Eleições 2026

Prazo para deixar cargos para disputar as eleições de 2026 termina em 4 de abril

Ministros, governadores e prefeitos devem deixar cargos até 4 de abril para disputar eleições; regra evita uso da máquina pública na campanha

Ipolítica, com informações do g1

Prazo para deixar cargos e disputar eleições de 2026 termina em 4 de abril; regra atinge ministros, governadores e prefeitos. (Foto: Roque de Sá/Agência Senado)

BRASÍLIA – Autoridades que pretendem disputar as eleições 2026 têm até o dia 4 de abril para deixar as funções atuais. A exigência vale para ministros, governadores e prefeitos que desejam concorrer a outros cargos no pleito de outubro.

Quem não cumprir o prazo pode ser considerado inelegível.

Regra da desincompatibilização

A exigência está prevista na legislação eleitoral e é conhecida como desincompatibilização.
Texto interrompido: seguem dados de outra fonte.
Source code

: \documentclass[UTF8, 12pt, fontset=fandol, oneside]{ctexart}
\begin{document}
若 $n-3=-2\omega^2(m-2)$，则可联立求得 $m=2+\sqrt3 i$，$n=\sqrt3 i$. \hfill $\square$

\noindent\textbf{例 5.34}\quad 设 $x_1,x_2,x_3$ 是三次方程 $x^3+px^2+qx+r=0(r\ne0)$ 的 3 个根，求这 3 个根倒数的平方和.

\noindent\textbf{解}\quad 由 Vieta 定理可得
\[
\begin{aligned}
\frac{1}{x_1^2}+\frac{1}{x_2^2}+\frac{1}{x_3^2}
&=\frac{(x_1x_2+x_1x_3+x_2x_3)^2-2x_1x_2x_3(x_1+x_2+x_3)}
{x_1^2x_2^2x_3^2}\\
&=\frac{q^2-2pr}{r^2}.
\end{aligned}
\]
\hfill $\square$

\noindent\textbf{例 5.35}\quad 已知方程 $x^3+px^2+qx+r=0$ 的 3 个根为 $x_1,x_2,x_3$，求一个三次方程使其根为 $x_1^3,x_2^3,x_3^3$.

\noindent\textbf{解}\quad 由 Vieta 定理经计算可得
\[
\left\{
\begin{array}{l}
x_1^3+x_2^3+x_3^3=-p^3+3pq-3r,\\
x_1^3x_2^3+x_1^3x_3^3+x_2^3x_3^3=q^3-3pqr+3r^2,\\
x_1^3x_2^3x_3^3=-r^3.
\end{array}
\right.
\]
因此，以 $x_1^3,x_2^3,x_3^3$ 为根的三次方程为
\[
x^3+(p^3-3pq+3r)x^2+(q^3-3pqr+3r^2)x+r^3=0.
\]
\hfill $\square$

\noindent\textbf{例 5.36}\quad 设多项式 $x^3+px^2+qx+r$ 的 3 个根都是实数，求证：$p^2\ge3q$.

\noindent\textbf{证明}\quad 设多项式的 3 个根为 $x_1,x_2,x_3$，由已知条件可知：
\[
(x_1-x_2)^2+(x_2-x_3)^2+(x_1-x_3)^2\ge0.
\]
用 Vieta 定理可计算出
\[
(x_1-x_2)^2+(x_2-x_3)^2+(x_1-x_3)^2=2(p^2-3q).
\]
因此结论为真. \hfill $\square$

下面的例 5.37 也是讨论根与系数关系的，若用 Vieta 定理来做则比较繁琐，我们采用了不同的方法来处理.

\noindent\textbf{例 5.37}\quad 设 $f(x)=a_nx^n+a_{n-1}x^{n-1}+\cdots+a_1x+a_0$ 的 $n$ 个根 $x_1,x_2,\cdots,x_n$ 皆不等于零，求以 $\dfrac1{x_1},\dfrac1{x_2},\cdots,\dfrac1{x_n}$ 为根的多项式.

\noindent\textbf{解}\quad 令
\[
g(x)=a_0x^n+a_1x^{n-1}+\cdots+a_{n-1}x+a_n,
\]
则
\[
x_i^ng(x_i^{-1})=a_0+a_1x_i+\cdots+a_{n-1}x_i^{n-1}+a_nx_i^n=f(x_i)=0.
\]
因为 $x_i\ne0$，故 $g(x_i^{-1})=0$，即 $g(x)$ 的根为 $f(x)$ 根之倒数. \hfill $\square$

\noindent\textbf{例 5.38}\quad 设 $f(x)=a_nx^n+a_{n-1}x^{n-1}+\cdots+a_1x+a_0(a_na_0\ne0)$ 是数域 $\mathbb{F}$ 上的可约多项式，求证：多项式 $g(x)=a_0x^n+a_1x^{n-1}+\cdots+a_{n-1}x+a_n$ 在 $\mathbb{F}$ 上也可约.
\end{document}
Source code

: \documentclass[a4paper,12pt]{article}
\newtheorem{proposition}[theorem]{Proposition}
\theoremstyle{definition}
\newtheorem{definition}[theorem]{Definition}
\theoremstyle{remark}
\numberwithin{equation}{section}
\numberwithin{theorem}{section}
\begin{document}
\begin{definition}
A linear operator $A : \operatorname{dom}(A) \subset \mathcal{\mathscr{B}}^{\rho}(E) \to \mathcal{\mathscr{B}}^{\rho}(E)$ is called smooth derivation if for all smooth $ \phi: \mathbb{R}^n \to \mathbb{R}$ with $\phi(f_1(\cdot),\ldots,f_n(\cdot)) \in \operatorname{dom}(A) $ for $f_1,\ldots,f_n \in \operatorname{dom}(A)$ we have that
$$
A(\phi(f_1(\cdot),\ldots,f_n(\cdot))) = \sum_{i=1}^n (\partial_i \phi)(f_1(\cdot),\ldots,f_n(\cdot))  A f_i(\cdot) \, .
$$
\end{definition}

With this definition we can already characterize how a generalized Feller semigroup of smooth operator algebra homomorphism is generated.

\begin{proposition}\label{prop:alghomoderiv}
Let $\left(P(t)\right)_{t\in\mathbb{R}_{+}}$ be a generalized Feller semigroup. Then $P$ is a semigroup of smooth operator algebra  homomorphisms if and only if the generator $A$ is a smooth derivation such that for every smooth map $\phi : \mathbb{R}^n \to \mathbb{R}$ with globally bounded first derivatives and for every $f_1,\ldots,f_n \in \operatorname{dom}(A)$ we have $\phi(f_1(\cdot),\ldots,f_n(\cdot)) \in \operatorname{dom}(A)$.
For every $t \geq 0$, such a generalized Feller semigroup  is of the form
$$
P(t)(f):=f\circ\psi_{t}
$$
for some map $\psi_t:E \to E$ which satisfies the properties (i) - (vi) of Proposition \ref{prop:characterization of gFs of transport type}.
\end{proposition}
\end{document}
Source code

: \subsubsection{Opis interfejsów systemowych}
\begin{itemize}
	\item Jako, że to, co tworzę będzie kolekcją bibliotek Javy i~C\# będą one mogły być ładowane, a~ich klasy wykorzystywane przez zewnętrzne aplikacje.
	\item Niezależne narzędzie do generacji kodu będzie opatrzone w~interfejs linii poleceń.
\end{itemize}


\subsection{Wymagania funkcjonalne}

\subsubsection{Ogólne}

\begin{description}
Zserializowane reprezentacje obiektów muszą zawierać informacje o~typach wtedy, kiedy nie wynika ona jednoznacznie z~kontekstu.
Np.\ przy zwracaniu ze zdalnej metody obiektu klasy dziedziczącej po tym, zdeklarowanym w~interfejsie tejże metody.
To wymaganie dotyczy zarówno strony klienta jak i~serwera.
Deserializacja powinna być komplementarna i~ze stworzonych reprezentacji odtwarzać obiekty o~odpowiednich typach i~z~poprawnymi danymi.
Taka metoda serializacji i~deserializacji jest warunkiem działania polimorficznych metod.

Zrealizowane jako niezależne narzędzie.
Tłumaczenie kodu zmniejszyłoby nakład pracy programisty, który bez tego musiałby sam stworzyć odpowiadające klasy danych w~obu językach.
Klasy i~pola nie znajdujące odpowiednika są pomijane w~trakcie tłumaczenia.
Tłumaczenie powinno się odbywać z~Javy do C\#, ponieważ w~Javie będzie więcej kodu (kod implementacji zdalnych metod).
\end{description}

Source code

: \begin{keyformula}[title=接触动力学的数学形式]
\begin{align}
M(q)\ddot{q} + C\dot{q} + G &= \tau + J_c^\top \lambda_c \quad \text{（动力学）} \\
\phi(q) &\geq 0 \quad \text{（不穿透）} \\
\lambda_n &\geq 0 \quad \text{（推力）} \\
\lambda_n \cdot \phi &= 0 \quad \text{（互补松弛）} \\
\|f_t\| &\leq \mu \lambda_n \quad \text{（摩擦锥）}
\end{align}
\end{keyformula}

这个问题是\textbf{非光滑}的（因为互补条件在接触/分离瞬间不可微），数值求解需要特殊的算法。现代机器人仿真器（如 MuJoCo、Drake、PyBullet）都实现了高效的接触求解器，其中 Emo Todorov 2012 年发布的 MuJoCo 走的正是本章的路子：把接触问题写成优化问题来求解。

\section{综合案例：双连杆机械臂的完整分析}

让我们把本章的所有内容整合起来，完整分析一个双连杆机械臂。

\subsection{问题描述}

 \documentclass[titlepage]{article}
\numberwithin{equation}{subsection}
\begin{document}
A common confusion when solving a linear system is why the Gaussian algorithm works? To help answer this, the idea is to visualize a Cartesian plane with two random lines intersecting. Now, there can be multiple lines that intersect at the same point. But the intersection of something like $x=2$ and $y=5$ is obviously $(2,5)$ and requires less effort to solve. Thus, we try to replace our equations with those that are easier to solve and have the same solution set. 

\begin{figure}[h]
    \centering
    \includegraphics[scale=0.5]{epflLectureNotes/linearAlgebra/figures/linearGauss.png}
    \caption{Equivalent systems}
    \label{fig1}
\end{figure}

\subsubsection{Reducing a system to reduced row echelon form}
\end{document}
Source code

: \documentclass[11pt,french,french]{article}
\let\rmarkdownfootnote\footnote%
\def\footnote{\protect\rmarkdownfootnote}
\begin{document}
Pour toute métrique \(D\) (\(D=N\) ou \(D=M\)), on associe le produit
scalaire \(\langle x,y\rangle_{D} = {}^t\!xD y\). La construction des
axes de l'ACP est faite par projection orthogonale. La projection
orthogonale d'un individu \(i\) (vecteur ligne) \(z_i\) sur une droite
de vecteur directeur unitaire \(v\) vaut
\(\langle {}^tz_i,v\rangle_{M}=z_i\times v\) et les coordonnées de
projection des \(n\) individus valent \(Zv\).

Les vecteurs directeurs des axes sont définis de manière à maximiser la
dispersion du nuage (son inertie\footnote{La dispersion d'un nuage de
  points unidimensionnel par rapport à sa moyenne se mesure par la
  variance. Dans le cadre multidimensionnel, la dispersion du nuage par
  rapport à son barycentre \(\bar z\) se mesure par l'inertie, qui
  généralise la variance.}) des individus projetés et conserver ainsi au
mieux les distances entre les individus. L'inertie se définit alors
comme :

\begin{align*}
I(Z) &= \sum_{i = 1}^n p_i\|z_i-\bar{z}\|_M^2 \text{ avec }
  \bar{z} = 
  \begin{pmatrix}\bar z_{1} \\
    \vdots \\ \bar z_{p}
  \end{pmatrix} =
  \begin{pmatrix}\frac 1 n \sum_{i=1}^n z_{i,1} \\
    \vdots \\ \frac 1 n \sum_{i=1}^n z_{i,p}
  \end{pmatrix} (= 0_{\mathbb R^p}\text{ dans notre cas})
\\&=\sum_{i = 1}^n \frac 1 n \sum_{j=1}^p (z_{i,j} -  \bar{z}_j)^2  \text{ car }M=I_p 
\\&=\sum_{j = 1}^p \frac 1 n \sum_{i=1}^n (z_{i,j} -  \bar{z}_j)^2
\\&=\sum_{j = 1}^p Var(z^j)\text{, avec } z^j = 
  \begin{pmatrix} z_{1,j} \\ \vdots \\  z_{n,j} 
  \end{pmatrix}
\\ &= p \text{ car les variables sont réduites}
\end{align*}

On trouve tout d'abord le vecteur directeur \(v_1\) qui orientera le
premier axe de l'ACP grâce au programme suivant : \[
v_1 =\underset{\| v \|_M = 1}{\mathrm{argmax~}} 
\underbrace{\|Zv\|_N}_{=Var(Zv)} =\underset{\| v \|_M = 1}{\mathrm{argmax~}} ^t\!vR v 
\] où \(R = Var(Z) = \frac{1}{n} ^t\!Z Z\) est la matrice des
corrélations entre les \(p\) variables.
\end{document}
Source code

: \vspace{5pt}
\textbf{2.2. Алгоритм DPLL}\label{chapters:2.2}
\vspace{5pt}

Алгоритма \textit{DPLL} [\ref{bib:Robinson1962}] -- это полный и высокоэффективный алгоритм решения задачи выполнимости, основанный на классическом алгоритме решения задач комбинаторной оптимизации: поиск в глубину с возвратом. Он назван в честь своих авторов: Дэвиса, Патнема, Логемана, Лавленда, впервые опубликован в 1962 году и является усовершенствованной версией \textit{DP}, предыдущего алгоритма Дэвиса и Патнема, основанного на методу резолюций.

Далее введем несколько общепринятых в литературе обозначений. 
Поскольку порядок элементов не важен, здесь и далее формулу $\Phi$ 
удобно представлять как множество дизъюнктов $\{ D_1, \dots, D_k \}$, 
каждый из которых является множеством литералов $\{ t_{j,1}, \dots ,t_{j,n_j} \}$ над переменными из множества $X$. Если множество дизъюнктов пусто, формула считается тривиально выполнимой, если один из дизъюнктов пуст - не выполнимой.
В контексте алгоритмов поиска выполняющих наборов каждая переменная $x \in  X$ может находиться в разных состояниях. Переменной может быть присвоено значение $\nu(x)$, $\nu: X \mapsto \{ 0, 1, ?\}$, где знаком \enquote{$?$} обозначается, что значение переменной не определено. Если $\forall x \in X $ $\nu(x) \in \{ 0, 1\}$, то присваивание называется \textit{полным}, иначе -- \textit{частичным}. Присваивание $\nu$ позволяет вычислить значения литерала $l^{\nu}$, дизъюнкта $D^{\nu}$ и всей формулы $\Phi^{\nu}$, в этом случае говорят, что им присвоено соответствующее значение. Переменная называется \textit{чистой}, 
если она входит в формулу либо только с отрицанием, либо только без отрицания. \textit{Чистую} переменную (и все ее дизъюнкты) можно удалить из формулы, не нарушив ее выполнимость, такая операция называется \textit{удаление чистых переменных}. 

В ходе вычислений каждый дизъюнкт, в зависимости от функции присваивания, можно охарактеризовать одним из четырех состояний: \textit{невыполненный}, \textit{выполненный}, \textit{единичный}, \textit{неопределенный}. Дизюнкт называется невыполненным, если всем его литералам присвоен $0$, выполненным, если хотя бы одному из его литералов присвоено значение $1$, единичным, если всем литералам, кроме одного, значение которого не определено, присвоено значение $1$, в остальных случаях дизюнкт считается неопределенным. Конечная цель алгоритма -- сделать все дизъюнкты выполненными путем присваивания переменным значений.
O objetivo é garantir equilíbrio na disputa, evitando o uso da estrutura pública em benefício de candidaturas.

No caso de chefes do Executivo, como presidente, governadores e prefeitos, a regra determina a saída do cargo até seis meses antes da eleição, marcada para 4 de outubro.

Quem pretende disputar a reeleição pode permanecer no cargo.

Mudanças no governo federal

O prazo já provoca mudanças no governo do presidente Luiz Inácio Lula da Silva (PT), com alterações na Esplanada dos Ministérios.

O Palácio do Planalto informou a realização de ao menos 14 trocas no primeiro escalão, com outras substituições ainda indefinidas, como no Ministério do Desenvolvimento, Indústria, Comércio e Serviços (MDIC).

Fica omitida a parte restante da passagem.